WORK INSTRUCTIONS: In the data below, find each line that contains the word "ViteTest" and copy it.

Saved entries:
***

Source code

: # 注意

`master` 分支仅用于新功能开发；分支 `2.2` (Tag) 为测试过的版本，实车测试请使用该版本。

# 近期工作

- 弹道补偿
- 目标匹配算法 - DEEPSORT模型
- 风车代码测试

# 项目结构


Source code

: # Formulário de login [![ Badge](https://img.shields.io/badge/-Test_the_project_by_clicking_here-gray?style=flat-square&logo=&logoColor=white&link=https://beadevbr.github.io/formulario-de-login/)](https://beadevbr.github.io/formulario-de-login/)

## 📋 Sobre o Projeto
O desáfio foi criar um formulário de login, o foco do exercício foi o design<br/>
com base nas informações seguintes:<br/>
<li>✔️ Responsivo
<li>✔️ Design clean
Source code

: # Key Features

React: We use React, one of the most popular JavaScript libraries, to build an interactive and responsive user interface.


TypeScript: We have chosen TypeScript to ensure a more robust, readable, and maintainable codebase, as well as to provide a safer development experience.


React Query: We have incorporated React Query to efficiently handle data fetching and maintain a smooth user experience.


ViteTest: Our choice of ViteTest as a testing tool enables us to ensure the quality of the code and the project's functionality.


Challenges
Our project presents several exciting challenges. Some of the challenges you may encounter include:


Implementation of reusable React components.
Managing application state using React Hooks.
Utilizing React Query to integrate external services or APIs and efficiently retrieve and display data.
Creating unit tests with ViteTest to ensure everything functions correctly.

***

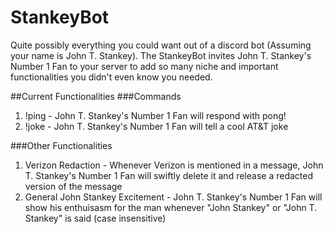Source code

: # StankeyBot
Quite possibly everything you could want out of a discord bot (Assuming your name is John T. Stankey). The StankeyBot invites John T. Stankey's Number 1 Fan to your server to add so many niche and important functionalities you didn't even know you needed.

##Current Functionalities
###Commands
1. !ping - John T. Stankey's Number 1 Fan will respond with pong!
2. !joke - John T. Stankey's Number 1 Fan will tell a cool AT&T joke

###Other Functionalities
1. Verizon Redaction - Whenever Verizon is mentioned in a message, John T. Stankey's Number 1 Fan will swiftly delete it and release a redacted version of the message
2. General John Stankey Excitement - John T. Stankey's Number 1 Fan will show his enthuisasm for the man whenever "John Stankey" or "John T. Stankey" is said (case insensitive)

***

ANSWER:
ViteTest: Our choice of ViteTest as a testing tool enables us to ensure the quality of the code and the project's functionality.
Creating unit tests with ViteTest to ensure everything functions correctly.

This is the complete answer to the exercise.